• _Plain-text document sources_
===

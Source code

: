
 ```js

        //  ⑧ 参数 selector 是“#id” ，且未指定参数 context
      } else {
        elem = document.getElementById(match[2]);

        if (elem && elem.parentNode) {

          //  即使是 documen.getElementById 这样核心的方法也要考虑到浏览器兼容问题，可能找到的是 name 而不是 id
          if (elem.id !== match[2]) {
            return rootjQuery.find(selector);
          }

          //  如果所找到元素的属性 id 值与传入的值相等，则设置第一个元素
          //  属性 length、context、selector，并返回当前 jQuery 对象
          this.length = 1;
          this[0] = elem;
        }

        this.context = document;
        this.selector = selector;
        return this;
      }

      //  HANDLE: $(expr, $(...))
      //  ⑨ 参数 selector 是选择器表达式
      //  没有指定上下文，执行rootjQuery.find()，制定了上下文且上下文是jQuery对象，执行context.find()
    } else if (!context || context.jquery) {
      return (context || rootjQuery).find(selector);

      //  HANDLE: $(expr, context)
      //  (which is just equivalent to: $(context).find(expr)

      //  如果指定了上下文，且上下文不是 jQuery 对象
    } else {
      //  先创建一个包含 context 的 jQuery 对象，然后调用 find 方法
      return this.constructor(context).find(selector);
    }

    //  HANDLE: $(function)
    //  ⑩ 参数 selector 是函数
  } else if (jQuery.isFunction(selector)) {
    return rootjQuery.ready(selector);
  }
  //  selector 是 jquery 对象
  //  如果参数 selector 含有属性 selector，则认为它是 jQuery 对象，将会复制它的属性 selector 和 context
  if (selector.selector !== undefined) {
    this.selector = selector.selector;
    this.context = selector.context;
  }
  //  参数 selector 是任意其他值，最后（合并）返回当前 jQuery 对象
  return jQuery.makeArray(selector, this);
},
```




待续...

===

• _Exercise aim_
Number of lines above with the word "getElementById": supply it alone.

• _Written answer_
2